On-line version ISSN 2078-5135
Print version ISSN 0256-9574

SAMJ, S. Afr. med. j. vol.105 n.6 Cape Town Jun. 2015

http://dx.doi.org/10.7196/SAMJ.9093 

RESEARCH

 

Granulomas at initial diagnosis of Crohn's disease signal a poor outcome

 

 

G WatermeyerI; S R ThomsonII

IMB ChB, FCP, Cert Gastroenterol, MPH; Division of Gastroenterology, Department of Medicine, Faculty of Health Sciences, University of Cape Town and Groote Schuur Hospital, Cape Town, South Africa
IIChM, FRCS; Division of Gastroenterology, Department of Medicine, Faculty of Health Sciences, University of Cape Town and Groote Schuur Hospital, Cape Town, South Africa

Correspondence

 

 


ABSTRACT

BACKGROUND: Over time, most patients with Crohn's disease (CD) develop strictures or fistulas, resulting in hospitalisations and surgery. Timely therapy with immunomodulators and biologicals may alter this natural history, but carries a significant risk of side-effects.
OBJECTIVE: To identify factors to predict poor-outcome severe CD at diagnosis, and thus patients who would benefit most from early, aggressive medical therapies.
METHODS: CD patients (n=101) with uncomplicated non-stricturing, non-penetrating disease at diagnosis, and with follow-up >5 years, were retrospectively analysed using a predefined definition of severe CD (SCD) over the disease course. Clinical, demographic, laboratory and histological factors at diagnosis associated with SCD and poor outcome were evaluated by univariate and multivariate analysis.
RESULTS: Overall 33.7% of the cohort developed SCD, and on multivariate Cox proportional hazard analysis the presence of granulomas on endoscopic biopsy at diagnosis was independently associated with development of SCD (hazard ratio (HR) 2.3; 95% confidence interval (CI) 1.15 - 4.64; p=0.02). Simple perianal disease was also associated with this outcome (HR 2.49; 95% CI 1.14 - 5.41; p=0.02). The presence of these variables had a specificity of 99% and a positive predictive value of 88%.
CONCLUSION: At diagnosis, factors predictive of SCD in our referral centre were the presence of endoscopic biopsy granulomas and perianal disease. Patients with these risk factors should be considered for early, aggressive medical therapy, as benefit will probably outweigh risk. To our knowledge, this is the first study to show that endoscopic biopsy granulomas in patients with uncomplicated (non-stricturing, non-penetrating) CD predict the subsequent development of SCD.


 

 

Crohn's disease (CD) is a chronic disorder with variable clinical manifestations and a heterogeneous disease course. The phenotype is defined by age at diagnosis, location, and disease behaviour according to the Montreal classification[1] (Table 1). Behaviour is categorised as the uncomplicated 'non-stricturing and non-penetrating' (B1) phenotype, 'stricturing' (B2) phenotype and 'penetrating' (B3) phenotype. Penetrating CD is also known as fistulising CD. The behaviour of CD tends to evolve over time to be complicated by the development of strictures, fistulas or abscesses. At diagnosis 80% of patients have purely inflammatory B1 luminal disease, but by 10 years more than half will have progressed to complicated B2 and B3 phenotypes, often requiring hospitalisation.[2,3] Ultimately 80% with this progression require surgery.[4]

 

 

Aggressive medical therapy with immuno-modulators (IMMs) such as azathioprine or methotrexate and biologicals may alter this natural history and improve long-term outcomes, but should be introduced early in the disease course, before the development of irreversible complications.[5-7] Such strategies place patients at risk of adverse events, notably infections and malignant disease.[8,9] Population-based studies have shown that a sizeable number of CD patients will have a benign course, never require surgery and never suffer a flare-up severe enough to warrant corticosteroids,[10] and to subject these individuals to drugs with potentially serious side-effects is of concern. In addition, these medications (notably biologicals) are expensive, and access is limited in resource-challenged environments such as ours in South Africa (SA).
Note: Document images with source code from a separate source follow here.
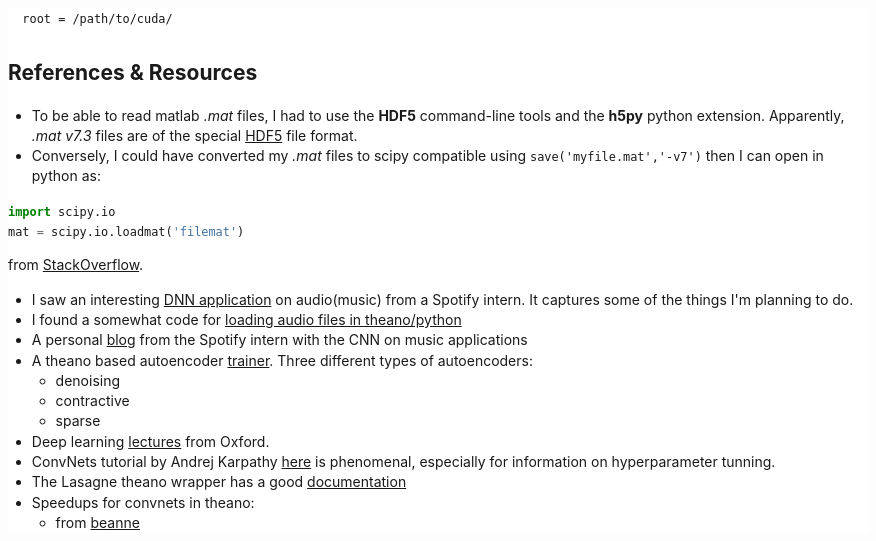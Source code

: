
 ```bash
  root = /path/to/cuda/
```


## References & Resources
- To be able to read matlab *.mat* files, I had to use the **HDF5** command-line tools and the **h5py** python extension. Apparently, *.mat v7.3* files are of the special [HDF5](http://docs.h5py.org/en/latest/build.html) file format.
- Conversely, I could have converted my *.mat* files to scipy compatible using `save('myfile.mat','-v7')` then I can open in python as: 
```python
import scipy.io
mat = scipy.io.loadmat('filemat')
```
from [StackOverflow](http://stackoverflow.com/questions/874461/read-mat-files-in-python). 
- I saw an interesting [DNN application](http://benanne.github.io/2014/08/05/spotify-cnns.html) on audio(music) from a Spotify intern. It captures some of the things I'm planning to do.
- I found a somewhat code for [loading audio files in theano/python](http://deeplearning.net/software/pylearn/api/pylearn.io.audio-pysrc.html)
- A personal [blog](http://benanne.github.io/research/) from the Spotify intern with the CNN on music applications
- A theano based autoencoder [trainer](https://github.com/caglar/autoencoders). Three different types of autoencoders:
	+ denoising
	+ contractive
	+ sparse 
- Deep learning [lectures](https://www.cs.ox.ac.uk/people/nando.defreitas/machinelearning/) from Oxford. 	
- ConvNets tutorial by Andrej Karpathy [here](http://cs231n.github.io/) is phenomenal, especially for information on hyperparameter tunning.
- The Lasagne theano wrapper has a good [documentation](http://lasagne.readthedocs.org/en/latest/)
- Speedups for convnets in theano:
	- from [beanne](http://benanne.github.io/2014/04/03/faster-convolutions-in-theano.html)
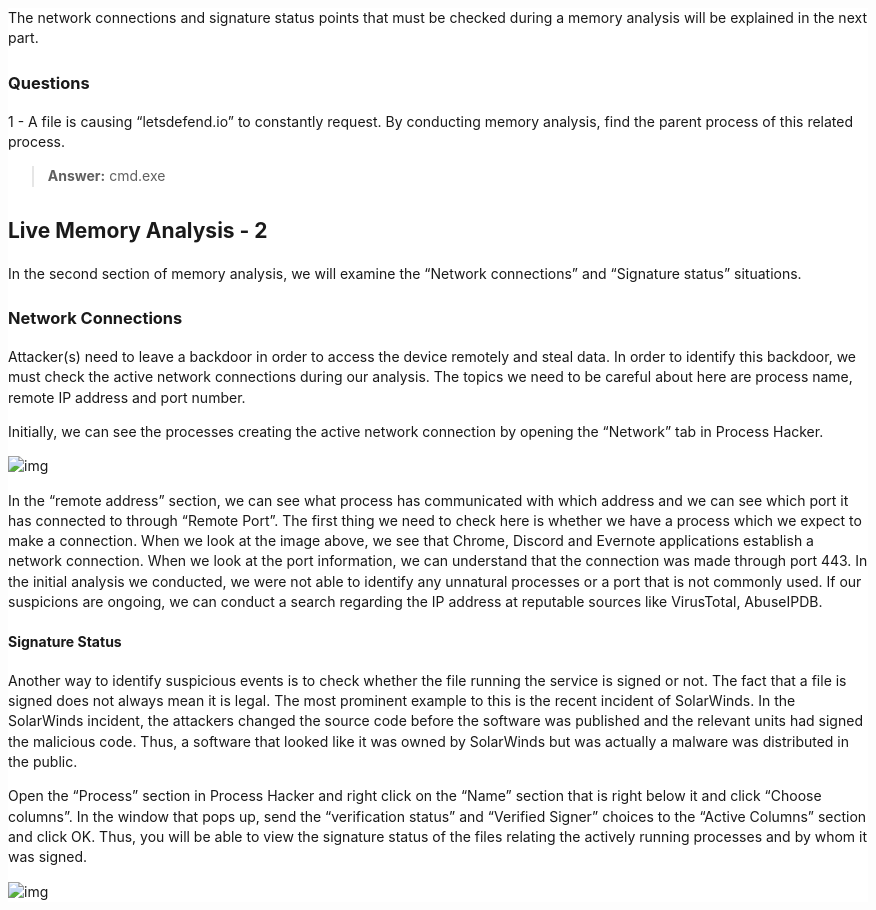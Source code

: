 The network connections and signature status points that must be checked during a memory analysis will be explained in the next part.

### Questions

1 - A file is causing  “letsdefend.io” to constantly request. By conducting memory analysis,  find the parent process of this related process.

> **Answer:** cmd.exe

## Live Memory Analysis - 2

In the second section of memory analysis, we will examine the “Network connections” and “Signature status” situations. 

### Network Connections

Attacker(s) need to leave a backdoor in order to access the device  remotely and steal data. In order to identify this backdoor, we must  check the active network connections during our analysis. The topics we  need to be careful about here are process name, remote IP address and  port number.  

 Initially, we can see the processes creating the active network connection by opening the “Network” tab in Process Hacker.  



![img](https://ld-images-2.s3.us-east-2.amazonaws.com/Incident+Response+on+Windows/images/mem21.png)

In the “remote address” section, we can see what process has  communicated with which address and we can see which port it has  connected to through “Remote Port”. The first thing we need to check  here is whether we have a process which we expect to make a connection.  When we look at the image above, we see that Chrome, Discord and  Evernote applications establish a network connection. When we look at  the port information, we can understand that the connection was made  through port 443. In the initial analysis we conducted, we were not able to identify any unnatural processes or a port that is not commonly  used. If our suspicions are ongoing, we can conduct a search regarding  the IP address at reputable sources like VirusTotal, AbuseIPDB.  

#### Signature Status

Another way to identify suspicious events is to check whether the file  running the service is signed or not. The fact that a file is signed  does not always mean it is legal. The most prominent example to this is  the recent incident of SolarWinds. In the SolarWinds incident, the  attackers changed the source code before the software was published and  the relevant units had signed the malicious code. Thus, a software that  looked like it was owned by SolarWinds but was actually a malware was  distributed in the public.  

Open the “Process” section in Process Hacker and right click on the  “Name” section that is right below it and click “Choose columns”. In the window that pops up, send the “verification status” and “Verified  Signer” choices to the “Active Columns” section and click OK. Thus, you  will be able to view the signature status of the files relating the  actively running processes and by whom it was signed.  



![img](https://ld-images-2.s3.us-east-2.amazonaws.com/Incident+Response+on+Windows/images/mem22.png)
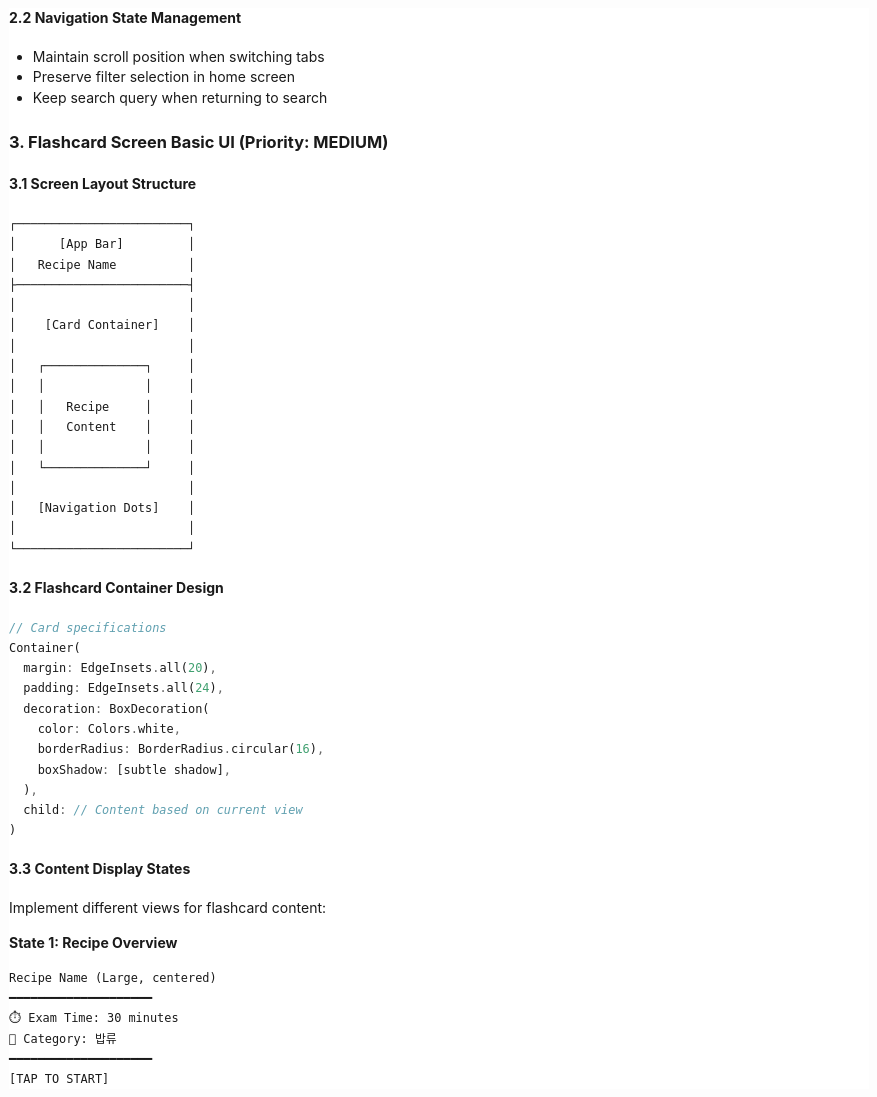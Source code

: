 #### 2.2 Navigation State Management
- Maintain scroll position when switching tabs
- Preserve filter selection in home screen
- Keep search query when returning to search

### 3. Flashcard Screen Basic UI (Priority: MEDIUM)

#### 3.1 Screen Layout Structure
```
┌────────────────────────┐
│      [App Bar]         │
│   Recipe Name          │
├────────────────────────┤
│                        │
│    [Card Container]    │
│                        │
│   ┌──────────────┐     │
│   │              │     │
│   │   Recipe     │     │
│   │   Content    │     │
│   │              │     │
│   └──────────────┘     │
│                        │
│   [Navigation Dots]    │
│                        │
└────────────────────────┘
```

#### 3.2 Flashcard Container Design
```dart
// Card specifications
Container(
  margin: EdgeInsets.all(20),
  padding: EdgeInsets.all(24),
  decoration: BoxDecoration(
    color: Colors.white,
    borderRadius: BorderRadius.circular(16),
    boxShadow: [subtle shadow],
  ),
  child: // Content based on current view
)
```

#### 3.3 Content Display States
Implement different views for flashcard content:

**State 1: Recipe Overview**
```
Recipe Name (Large, centered)
━━━━━━━━━━━━━━━━━━━━
⏱️ Exam Time: 30 minutes
📝 Category: 밥류
━━━━━━━━━━━━━━━━━━━━
[TAP TO START]
```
Several studies have analysed factors early in the course of CD that may predict future outcomes and identify those patients at risk of developing complicated CD and who would receive greatest benefit from early, aggressive therapy. A number of clinical variables have been associated with the subsequent development of poor-outcome CD, notably an initial need for corticosteroids, age <40 years, ileocolonic location, stricturing behaviour, weight loss >5 kg and perianal disease at diagnosis.[11,12]

Several serological markers, such as anti-Saccharomyces cerevisiae antibodies, have also been shown to predict disease severity, as have tissue granulomas.[13,14]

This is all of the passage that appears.